Colloque Étudiants, intellectuels et artistes étrangers en France en mai-juin 68.

11 et 12 Février 2021
Paris, Centre d’histoire sociale des mondes contemporains/Campus Condorcet – 93000 Aubervilliers

L’historiographie « des années 68 » a récemment privilégié une approche globale des mouvements sociaux, mettant l’accent sur les circulations et les échanges d’un pays ou d’un continent à l’autre. Cette historiographie est très riche, comme l’est aussi celle concernant plus spécifiquement le Mai français. Il demeure néanmoins quelques angles morts, ou quelques terrains qui n’ont pas été explorés. L’un de ceux-ci est le rôle des étudiants étrangers voire plus largement des intellectuels et artistes étrangers (écrivains, artistes, musiciens, enseignants etc.) en France en mai-juin 68. Cette présence des étrangers en France a fait l’objet d’études quand il s’agissait des travailleurs immigrés dont on sait désormais l’importante participation au mouvement de Mai.
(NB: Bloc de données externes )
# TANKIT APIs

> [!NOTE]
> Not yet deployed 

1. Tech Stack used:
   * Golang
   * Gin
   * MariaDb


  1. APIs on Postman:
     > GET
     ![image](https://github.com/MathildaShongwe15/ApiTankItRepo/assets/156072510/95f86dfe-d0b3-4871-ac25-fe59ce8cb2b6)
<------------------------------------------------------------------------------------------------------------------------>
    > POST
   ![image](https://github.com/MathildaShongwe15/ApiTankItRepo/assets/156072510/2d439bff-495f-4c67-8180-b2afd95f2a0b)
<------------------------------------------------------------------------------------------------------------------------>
Mais la présence d’étudiants et/ou intellectuels, et partant leur participation au mouvement, reste encore largement ignorée. Ils sont alors nombreux à étudier dans la capitale française, ou dans d’autres villes universitaires du territoire. Ils représentent 5,7% de la population étudiante totale en 1968-1969, et cet effectif va croître très fortement à partir de la fin de l’année 68. Ils sont africains (Afrique du Nord et Afrique sub-saharienne), européens (allemands, portugais, italiens, espagnols, grecs, britanniques), sud-américains, israéliens, américains du Nord (États-Unis ou Québec), palestiniens. Ils adhèrent généralement au Mai français tout en mettant en œuvre des logiques spécifiques liées aux conditions politiques et sociales de leur pays d’origine.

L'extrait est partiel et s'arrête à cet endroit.